#### Material for this task

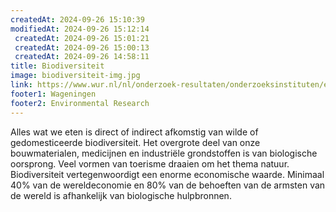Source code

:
 ```yaml
---
createdAt: 2024-09-26 15:10:39
modifiedAt: 2024-09-26 15:12:14
 createdAt: 2024-09-26 15:01:21
 createdAt: 2024-09-26 15:00:13
 createdAt: 2024-09-26 14:58:11
title: Biodiversiteit
image: biodiversiteit-img.jpg
link: https://www.wur.nl/nl/onderzoek-resultaten/onderzoeksinstituten/environmental-research/programmas/biodiversiteit.htm
footer1: Wageningen
footer2: Environmental Research
---
```


Alles wat we eten is direct of indirect afkomstig van wilde of gedomesticeerde biodiversiteit. Het overgrote deel van onze bouwmaterialen, medicijnen en industriële grondstoffen is van biologische oorsprong. Veel vormen van toerisme draaien om het thema natuur. Biodiversiteit vertegenwoordigt een enorme economische waarde. Minimaal 40% van de wereldeconomie en 80% van de behoeften van de armsten van de wereld is afhankelijk van biologische hulpbronnen.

########

**Exercise aim**
Reply with the number of lines in the preceding entries that contain "createdAt", and no other words.

**Your solution**
4